County in Ontario, Canada

Northumberland County is a county situated on the north shore of Lake Ontario, east of Toronto in Central Ontario, Canada. The Northumberland County headquarters are located in Cobourg.

==Municipalities==
Northumberland County consists of seven municipalities:

| Municipality | Population (2021) | Area (km²) | Population density (per km²) | Major population centres |
|---|---|---|---|---|
| Town of Cobourg | 20,519 | 22.41 | 915.7 |  |
| Municipality of Port Hope | 17,294 | 278.8 | 62.0 | Port Hope |
| Municipality of Trent Hills | 13,861 | 513.85 | 27.0 | Campbellford, Warkworth, Hastings |
| Municipality of Brighton | 12,108 | 223.24 | 54.2 | Brighton |
| Township of Hamilton | 11,059 | 256.03 | 43.2 |  |
| Township of Alnwick/Haldimand | 7,473 | 398.25 | 18.8 | Roseneath |
| Township of Cramahe | 6,509 | 202.22 | 32.2 | Colborne |

The Alderville First Nation is geographically located within the County and is a part of the Northumberland census division, but, as an Indian reserve, it is independent of county administration.

==History==
The County was first established in 1792, and was organized alongside neighbouring Durham County into the Newcastle District of Upper Canada in 1802. The County was initially settled by a mix of Irish, Scottish, and English immigrants, as well as by Americans immigrating north from New England.
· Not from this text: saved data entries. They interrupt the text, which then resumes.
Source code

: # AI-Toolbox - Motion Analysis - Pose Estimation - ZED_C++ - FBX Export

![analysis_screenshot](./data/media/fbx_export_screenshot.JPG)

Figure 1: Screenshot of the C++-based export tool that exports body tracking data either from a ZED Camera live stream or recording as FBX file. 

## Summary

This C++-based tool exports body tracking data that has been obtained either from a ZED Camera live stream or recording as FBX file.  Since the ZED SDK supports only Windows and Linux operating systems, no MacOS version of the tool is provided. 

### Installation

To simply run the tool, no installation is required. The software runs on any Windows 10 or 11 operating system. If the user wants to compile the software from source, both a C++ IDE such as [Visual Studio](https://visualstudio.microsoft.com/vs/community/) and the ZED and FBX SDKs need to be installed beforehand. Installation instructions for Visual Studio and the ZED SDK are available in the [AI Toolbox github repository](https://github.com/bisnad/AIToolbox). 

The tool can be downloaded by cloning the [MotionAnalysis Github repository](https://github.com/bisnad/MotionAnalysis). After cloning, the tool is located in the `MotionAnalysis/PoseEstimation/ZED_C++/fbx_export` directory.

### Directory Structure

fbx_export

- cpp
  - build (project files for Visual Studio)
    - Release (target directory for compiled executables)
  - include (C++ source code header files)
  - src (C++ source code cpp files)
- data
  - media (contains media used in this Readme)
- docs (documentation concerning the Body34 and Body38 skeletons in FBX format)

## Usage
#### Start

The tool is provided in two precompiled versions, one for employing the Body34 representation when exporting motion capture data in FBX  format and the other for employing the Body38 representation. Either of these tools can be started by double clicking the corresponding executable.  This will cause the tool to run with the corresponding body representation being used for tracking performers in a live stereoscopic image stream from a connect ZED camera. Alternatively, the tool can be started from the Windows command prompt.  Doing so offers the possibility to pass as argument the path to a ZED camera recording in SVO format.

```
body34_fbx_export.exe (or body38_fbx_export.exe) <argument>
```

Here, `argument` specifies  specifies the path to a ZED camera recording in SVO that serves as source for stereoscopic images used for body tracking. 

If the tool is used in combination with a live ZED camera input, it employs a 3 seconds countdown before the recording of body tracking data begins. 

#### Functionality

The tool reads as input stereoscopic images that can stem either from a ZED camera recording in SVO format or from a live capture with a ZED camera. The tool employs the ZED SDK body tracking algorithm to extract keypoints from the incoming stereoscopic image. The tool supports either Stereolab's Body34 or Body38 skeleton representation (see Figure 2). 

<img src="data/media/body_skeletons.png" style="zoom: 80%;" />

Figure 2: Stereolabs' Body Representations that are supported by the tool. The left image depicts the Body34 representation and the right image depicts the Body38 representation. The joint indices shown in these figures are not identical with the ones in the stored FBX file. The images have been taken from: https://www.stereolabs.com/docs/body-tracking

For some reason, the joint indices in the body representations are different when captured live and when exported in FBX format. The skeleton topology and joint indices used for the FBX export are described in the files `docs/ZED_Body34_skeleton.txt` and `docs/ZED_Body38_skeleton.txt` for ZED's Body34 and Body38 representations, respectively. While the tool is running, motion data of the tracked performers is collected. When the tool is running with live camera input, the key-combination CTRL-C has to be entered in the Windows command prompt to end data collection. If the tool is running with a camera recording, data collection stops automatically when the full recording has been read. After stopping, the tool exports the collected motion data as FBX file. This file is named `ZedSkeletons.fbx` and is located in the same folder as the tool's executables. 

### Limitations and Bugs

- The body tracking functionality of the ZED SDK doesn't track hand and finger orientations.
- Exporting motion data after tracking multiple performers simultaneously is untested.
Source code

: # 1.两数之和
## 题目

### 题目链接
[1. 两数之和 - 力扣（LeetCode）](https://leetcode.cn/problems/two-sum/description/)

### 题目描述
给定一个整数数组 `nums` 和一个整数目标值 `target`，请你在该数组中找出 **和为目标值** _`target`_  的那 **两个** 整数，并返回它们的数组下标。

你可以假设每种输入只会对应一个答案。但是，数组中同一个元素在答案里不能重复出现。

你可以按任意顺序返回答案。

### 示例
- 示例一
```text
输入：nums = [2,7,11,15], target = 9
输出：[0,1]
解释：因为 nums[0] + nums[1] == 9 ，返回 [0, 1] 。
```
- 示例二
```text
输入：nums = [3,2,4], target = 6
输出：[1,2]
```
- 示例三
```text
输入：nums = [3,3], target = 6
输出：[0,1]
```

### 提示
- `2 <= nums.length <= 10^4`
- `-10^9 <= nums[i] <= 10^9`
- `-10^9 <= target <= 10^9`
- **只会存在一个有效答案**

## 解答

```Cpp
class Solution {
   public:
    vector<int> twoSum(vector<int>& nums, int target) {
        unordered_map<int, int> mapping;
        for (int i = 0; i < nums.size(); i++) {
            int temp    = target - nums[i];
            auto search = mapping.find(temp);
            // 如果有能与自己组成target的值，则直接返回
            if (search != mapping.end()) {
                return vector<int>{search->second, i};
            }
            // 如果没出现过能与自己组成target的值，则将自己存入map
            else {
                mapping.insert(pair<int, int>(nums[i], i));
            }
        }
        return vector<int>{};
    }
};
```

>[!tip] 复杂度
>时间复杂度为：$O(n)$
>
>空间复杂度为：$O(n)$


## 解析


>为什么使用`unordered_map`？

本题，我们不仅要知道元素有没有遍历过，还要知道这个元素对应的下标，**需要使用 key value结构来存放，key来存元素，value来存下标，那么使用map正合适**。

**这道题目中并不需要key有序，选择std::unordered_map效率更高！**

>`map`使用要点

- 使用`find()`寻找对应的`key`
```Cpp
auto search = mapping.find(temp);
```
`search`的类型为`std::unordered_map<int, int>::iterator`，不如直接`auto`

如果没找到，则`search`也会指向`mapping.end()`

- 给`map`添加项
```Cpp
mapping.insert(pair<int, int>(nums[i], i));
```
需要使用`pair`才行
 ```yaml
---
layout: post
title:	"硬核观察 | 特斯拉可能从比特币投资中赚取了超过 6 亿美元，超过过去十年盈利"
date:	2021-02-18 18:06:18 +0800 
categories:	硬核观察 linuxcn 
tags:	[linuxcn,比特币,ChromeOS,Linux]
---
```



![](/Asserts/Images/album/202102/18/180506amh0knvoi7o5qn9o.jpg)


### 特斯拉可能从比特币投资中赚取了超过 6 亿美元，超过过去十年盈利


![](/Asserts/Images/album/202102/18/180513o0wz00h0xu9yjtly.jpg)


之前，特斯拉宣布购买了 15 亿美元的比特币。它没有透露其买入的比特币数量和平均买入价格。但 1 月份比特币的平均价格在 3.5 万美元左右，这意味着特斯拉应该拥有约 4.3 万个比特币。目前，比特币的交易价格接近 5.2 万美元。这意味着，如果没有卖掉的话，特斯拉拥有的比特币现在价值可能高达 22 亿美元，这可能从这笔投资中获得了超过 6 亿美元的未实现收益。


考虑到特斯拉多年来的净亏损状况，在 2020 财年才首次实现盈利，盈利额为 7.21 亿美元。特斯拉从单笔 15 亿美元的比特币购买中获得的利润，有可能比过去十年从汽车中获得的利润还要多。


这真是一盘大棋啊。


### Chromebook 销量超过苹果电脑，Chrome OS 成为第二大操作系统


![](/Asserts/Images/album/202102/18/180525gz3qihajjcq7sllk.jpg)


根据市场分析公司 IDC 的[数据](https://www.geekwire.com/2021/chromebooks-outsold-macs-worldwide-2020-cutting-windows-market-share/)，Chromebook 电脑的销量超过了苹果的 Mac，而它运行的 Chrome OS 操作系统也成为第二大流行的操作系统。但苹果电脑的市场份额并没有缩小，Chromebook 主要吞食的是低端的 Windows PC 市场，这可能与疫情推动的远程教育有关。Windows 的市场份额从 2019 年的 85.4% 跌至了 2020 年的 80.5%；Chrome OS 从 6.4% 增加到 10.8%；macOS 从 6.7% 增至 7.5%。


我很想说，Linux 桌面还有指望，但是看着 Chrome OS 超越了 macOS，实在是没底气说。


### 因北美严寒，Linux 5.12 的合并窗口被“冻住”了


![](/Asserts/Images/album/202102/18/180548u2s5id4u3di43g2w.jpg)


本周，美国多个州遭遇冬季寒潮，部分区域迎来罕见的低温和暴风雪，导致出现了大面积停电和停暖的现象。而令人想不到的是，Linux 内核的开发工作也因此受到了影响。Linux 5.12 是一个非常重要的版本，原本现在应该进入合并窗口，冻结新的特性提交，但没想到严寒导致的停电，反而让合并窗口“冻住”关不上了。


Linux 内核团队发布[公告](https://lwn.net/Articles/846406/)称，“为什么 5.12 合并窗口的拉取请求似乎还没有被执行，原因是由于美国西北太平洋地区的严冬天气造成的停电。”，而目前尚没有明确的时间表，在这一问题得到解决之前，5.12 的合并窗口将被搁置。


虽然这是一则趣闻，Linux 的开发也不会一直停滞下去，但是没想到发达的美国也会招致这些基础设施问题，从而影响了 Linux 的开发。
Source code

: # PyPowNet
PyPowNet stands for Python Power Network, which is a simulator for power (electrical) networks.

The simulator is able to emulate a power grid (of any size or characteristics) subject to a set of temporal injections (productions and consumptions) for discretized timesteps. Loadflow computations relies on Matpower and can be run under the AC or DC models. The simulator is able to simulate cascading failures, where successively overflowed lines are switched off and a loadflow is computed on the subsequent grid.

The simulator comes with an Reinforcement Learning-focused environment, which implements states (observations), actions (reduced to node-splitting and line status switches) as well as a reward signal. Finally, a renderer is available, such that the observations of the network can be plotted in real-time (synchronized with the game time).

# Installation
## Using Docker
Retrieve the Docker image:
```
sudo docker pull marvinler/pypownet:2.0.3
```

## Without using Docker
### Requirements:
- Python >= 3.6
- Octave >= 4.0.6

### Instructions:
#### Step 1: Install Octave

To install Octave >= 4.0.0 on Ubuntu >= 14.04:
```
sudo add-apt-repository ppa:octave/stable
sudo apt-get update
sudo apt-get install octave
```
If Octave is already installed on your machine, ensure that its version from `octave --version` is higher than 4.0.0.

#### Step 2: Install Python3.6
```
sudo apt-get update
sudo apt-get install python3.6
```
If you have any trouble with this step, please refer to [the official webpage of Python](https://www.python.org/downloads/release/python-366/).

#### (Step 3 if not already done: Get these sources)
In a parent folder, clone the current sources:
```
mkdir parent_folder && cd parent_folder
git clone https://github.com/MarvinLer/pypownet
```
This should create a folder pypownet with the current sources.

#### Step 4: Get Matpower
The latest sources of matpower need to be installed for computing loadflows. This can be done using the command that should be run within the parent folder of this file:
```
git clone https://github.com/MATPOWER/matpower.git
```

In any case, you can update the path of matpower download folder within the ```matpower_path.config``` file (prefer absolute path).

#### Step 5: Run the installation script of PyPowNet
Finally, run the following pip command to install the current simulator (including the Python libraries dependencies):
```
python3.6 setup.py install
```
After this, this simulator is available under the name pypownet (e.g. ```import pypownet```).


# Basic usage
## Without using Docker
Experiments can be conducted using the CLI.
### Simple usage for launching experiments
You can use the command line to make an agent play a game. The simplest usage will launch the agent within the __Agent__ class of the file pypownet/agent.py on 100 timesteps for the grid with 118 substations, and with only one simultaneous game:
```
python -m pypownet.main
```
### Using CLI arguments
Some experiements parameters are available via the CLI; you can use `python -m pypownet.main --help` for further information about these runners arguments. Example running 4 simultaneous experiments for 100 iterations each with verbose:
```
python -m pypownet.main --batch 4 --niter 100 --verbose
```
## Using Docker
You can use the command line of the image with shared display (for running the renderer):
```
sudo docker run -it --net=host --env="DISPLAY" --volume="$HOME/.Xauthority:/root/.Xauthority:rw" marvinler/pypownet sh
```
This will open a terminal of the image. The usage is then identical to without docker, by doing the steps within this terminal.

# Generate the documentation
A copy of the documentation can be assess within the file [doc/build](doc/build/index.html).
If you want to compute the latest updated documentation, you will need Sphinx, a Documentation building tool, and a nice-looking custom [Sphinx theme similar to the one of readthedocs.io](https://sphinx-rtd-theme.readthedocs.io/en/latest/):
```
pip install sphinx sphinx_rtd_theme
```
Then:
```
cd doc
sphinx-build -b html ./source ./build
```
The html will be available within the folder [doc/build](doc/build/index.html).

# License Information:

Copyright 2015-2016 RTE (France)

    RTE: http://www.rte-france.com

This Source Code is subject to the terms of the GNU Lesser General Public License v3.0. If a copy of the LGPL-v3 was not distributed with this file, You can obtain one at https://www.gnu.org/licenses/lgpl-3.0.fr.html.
In 1850, the Newcastle District was reorganized into the United Counties of Northumberland and Durham, an arrangement which lasted until 1973. Effective January 1, 1974, the majority of Durham County was amalgamated with Ontario County to create the Regional Municipality of Durham. The Township of Hope and the Town of Port Hope were transferred to Northumberland, which reverted to a standalone county.

==Demographics==
As a census division in the 2021 Census of Population conducted by Statistics Canada, Northumberland County had a population of 89365 living in 37328 of its 40638 total private dwellings, a change of from its 2016 population of 85598. With a land area of 1907.4 km2, it had a population density of in 2021.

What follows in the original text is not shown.